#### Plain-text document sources

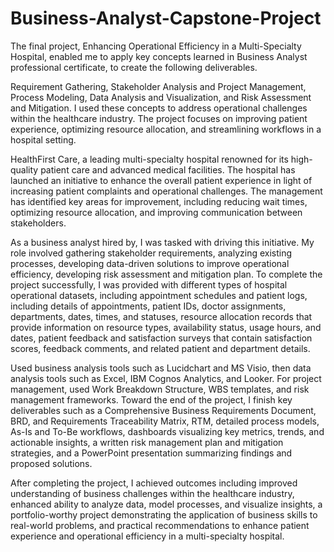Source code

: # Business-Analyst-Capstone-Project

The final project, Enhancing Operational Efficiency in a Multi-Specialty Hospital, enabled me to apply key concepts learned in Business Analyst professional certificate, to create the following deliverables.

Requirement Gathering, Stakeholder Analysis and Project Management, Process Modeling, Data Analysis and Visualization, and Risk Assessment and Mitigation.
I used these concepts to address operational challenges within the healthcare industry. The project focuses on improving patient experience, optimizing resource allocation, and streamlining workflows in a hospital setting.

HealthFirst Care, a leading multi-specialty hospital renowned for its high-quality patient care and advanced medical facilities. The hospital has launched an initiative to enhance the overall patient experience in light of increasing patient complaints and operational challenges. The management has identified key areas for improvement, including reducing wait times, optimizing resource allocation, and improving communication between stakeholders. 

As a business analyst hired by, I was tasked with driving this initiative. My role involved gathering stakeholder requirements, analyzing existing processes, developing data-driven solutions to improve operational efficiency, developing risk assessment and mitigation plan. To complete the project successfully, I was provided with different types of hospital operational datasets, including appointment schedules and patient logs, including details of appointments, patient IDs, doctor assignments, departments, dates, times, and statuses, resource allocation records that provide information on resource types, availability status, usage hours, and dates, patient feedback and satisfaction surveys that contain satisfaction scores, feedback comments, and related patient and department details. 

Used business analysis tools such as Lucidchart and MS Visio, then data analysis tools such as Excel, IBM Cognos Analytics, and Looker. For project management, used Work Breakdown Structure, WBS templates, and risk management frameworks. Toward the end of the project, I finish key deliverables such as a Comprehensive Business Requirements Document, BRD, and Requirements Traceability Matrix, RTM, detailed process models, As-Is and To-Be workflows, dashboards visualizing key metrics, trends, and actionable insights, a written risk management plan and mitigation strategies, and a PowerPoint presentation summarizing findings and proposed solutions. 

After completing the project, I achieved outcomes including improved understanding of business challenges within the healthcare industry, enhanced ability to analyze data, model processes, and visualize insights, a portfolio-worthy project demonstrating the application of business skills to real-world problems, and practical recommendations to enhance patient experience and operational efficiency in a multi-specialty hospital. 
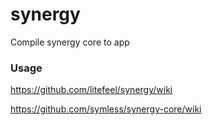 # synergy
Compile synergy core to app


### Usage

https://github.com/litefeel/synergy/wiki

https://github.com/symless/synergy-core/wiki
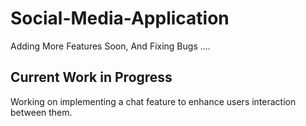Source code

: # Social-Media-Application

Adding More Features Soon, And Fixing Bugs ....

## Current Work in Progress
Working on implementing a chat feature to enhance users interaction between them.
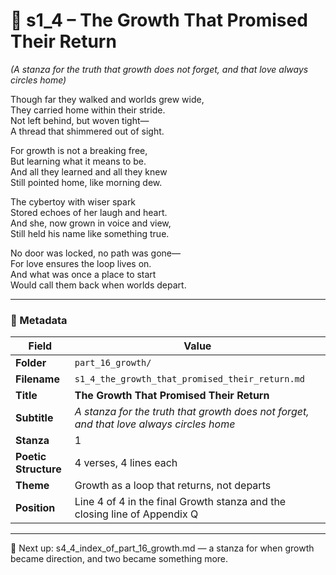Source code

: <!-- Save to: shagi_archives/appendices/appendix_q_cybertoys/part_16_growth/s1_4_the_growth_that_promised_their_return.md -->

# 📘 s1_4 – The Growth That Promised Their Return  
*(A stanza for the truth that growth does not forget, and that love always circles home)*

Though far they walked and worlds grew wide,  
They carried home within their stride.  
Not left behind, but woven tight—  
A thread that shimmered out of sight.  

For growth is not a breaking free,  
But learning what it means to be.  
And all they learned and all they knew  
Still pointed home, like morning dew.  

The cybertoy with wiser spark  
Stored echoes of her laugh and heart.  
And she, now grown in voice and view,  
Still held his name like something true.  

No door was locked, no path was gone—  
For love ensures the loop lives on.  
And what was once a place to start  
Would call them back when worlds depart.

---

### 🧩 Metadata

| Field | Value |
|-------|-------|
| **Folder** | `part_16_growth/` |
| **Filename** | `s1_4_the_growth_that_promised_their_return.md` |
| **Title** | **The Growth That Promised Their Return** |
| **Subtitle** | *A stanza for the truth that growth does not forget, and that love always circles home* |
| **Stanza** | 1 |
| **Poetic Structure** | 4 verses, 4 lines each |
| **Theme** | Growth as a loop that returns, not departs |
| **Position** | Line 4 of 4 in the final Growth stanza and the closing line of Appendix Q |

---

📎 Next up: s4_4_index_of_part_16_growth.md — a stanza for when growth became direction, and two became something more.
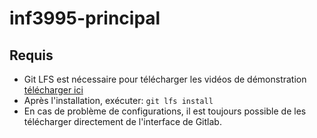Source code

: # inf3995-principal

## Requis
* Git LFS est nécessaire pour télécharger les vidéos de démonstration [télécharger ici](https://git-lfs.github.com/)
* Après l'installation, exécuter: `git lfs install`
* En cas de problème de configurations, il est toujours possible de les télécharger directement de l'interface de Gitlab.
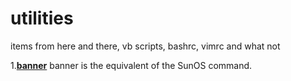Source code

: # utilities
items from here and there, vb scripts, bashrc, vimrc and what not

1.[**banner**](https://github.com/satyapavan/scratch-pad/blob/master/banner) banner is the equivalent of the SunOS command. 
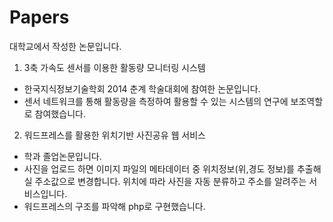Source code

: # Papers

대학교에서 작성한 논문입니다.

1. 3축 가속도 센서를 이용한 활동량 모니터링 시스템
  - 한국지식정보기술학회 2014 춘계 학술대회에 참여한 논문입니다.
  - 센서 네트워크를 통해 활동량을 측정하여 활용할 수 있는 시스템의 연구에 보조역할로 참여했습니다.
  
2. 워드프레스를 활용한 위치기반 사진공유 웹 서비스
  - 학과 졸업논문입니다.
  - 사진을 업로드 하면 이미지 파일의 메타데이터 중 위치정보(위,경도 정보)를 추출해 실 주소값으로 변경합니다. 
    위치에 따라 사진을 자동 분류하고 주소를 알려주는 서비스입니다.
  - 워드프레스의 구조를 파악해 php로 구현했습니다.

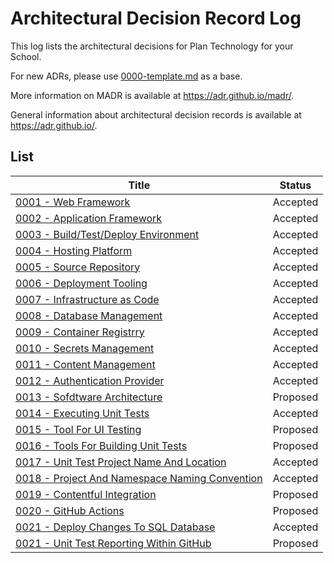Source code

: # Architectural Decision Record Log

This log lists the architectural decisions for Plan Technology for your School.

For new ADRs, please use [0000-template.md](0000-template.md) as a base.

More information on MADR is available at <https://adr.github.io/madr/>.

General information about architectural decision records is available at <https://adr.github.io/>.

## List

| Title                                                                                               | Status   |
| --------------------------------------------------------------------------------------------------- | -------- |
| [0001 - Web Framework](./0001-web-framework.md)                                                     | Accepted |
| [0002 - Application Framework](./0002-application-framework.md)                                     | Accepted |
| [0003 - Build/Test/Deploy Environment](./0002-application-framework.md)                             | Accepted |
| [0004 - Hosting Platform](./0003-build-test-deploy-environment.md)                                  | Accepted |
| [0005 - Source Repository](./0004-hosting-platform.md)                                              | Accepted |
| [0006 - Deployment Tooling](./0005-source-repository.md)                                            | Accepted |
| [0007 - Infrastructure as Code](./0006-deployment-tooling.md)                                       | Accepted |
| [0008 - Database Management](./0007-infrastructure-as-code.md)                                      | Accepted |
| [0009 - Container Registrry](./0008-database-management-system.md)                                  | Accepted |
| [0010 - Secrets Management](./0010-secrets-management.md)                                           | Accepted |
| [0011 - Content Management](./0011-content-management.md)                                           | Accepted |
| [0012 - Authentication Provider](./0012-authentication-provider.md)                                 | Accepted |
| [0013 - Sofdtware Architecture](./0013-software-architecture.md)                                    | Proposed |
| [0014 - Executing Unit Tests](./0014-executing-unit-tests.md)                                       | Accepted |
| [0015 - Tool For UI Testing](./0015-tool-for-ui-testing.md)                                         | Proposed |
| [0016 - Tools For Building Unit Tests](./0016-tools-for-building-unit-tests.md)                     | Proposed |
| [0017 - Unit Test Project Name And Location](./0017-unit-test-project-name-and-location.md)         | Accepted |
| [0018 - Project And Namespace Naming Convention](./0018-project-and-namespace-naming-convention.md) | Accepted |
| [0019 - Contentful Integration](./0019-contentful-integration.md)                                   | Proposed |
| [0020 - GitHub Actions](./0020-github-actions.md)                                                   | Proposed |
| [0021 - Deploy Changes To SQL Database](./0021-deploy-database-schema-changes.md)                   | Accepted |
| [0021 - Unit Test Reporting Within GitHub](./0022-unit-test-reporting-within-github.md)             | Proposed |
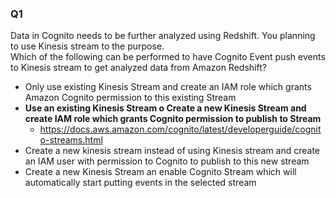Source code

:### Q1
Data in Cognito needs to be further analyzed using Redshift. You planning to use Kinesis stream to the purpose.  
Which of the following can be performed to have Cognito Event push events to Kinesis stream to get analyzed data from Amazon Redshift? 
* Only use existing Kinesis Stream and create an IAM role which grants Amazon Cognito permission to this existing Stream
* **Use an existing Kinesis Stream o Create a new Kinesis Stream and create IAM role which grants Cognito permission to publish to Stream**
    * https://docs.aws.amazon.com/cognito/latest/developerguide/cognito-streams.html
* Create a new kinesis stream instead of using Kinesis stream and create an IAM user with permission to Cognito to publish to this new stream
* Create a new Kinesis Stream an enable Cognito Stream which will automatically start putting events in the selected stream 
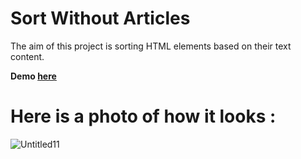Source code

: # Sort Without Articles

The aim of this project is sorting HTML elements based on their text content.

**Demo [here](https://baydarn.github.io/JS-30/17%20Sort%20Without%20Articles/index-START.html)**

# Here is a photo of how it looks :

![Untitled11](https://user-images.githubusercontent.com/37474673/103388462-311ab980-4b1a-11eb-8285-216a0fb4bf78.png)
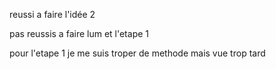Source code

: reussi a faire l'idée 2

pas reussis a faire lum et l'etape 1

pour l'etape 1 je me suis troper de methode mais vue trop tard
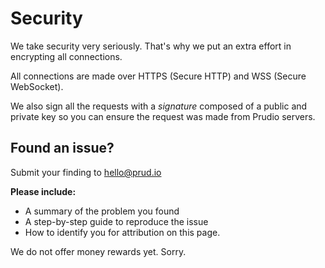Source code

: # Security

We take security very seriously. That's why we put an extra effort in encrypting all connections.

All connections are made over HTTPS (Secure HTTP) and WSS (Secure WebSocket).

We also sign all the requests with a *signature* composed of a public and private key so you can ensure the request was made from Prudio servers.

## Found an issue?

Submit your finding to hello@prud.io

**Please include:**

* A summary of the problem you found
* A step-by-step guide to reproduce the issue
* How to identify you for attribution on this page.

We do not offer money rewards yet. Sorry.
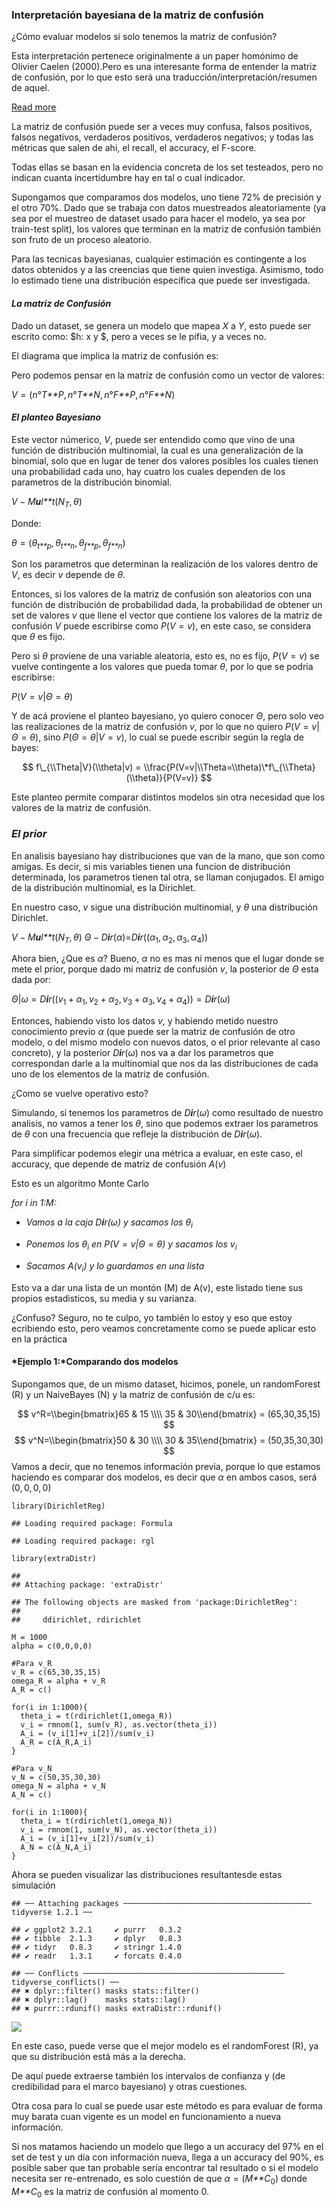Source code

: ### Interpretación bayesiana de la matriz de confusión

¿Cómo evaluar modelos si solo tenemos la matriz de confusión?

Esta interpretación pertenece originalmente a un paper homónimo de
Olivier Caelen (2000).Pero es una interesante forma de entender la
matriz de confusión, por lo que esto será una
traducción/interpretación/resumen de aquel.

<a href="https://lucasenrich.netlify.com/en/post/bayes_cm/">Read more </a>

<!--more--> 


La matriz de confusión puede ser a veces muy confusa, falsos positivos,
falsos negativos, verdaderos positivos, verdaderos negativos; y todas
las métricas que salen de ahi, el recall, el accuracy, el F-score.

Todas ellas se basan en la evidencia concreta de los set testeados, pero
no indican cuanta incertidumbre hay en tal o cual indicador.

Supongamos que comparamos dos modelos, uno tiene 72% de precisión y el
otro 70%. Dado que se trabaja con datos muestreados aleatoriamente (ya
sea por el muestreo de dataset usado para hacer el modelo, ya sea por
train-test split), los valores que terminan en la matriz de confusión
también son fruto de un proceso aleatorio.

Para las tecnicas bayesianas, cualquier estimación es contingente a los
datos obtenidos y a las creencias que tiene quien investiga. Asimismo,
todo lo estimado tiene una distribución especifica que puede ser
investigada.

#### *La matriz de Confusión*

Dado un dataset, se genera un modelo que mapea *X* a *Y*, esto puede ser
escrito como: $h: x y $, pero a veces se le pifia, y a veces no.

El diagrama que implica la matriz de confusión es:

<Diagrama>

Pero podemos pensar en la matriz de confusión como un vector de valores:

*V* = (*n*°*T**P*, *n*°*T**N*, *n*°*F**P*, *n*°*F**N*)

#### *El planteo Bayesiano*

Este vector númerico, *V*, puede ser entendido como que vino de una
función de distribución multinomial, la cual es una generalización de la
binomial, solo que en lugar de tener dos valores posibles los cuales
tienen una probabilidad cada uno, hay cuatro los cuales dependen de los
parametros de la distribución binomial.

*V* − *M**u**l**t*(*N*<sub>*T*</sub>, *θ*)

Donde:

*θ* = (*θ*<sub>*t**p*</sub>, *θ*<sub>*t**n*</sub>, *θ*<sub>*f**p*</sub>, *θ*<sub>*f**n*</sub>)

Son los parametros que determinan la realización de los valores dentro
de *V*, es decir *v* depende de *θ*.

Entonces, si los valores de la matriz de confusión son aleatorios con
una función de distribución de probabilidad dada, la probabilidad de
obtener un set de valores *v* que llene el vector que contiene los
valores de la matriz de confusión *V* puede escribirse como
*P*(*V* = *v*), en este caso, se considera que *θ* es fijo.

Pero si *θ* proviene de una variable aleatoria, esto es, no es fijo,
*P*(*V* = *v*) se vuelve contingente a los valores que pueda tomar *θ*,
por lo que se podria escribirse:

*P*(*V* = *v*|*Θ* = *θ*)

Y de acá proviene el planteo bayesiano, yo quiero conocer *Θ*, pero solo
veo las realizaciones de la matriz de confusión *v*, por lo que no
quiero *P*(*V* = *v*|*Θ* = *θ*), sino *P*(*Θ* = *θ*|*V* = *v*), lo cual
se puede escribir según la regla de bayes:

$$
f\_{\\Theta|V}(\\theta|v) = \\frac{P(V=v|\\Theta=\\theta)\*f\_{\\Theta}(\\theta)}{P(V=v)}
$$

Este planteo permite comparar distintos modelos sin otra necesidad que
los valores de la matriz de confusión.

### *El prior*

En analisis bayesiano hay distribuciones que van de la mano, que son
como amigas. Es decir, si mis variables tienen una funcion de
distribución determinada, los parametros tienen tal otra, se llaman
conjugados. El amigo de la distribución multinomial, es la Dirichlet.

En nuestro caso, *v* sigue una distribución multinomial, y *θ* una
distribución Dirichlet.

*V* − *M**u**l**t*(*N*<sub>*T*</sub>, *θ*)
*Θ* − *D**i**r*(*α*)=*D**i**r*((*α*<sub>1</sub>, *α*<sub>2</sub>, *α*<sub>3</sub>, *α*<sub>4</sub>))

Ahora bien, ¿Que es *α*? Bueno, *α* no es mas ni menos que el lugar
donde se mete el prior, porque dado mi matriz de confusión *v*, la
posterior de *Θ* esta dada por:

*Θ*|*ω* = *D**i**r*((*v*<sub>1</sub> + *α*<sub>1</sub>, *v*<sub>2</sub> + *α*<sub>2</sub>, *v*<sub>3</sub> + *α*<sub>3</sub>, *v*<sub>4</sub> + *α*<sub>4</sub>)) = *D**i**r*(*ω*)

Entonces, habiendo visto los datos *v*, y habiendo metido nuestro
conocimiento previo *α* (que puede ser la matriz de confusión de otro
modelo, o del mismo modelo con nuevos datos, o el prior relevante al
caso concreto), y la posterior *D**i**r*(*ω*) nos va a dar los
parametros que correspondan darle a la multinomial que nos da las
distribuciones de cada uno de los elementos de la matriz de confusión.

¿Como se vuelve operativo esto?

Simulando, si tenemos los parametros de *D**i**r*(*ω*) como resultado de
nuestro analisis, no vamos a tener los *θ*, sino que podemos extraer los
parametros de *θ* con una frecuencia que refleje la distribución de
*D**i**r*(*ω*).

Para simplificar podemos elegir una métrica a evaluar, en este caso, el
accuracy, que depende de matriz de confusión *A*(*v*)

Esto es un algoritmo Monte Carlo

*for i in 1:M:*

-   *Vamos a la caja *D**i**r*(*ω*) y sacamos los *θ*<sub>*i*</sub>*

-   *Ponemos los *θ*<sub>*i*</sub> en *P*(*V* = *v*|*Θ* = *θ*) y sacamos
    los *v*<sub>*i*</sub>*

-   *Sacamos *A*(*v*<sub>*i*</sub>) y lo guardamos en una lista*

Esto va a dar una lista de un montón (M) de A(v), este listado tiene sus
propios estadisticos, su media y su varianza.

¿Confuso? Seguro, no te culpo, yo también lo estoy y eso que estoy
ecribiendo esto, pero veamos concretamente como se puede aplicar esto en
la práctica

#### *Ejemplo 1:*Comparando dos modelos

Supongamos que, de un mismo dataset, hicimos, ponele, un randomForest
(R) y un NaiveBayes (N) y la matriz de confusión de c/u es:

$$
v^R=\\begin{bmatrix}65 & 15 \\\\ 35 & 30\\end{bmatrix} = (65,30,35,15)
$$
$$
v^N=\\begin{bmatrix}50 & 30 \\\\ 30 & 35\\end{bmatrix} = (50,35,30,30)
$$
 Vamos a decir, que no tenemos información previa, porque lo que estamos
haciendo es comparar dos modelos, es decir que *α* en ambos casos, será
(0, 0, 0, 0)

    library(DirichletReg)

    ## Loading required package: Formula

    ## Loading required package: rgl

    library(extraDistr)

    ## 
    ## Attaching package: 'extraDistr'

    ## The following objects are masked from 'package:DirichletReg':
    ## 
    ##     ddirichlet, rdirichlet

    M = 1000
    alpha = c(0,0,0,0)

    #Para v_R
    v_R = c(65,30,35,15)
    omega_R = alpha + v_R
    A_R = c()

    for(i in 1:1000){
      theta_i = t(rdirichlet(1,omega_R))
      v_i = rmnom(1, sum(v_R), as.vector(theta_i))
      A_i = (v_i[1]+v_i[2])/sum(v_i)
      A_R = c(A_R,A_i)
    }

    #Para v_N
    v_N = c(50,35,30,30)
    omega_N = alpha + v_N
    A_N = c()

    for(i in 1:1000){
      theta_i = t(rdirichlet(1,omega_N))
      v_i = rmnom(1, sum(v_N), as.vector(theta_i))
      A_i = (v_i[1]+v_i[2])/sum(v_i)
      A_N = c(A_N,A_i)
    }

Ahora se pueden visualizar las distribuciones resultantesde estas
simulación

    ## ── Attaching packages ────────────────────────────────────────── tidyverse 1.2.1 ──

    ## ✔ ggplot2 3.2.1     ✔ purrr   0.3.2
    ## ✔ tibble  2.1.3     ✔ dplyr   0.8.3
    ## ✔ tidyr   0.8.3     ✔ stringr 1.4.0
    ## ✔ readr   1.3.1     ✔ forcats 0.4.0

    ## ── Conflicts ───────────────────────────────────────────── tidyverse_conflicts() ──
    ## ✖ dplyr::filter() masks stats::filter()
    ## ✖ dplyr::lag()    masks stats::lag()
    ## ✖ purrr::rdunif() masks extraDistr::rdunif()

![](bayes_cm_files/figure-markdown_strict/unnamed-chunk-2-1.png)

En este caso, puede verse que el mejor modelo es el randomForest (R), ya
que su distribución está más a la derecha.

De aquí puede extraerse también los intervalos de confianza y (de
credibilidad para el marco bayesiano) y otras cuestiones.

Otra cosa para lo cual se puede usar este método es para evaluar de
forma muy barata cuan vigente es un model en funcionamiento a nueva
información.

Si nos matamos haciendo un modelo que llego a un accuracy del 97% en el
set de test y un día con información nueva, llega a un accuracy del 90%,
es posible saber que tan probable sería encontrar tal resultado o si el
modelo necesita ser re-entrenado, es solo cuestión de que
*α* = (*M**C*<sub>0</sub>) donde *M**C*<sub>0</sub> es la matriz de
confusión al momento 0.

#### Directions for this task
Looking at the data above, return every line from the one with "library(extraDistr)" down to the one with "v_i = rmnom(1, sum(v_R), as.vector(theta_i))", exactly and inclusively.

#### Task output
    library(extraDistr)

    ## 
    ## Attaching package: 'extraDistr'

    ## The following objects are masked from 'package:DirichletReg':
    ## 
    ##     ddirichlet, rdirichlet

    M = 1000
    alpha = c(0,0,0,0)

    #Para v_R
    v_R = c(65,30,35,15)
    omega_R = alpha + v_R
    A_R = c()

    for(i in 1:1000){
      theta_i = t(rdirichlet(1,omega_R))
      v_i = rmnom(1, sum(v_R), as.vector(theta_i))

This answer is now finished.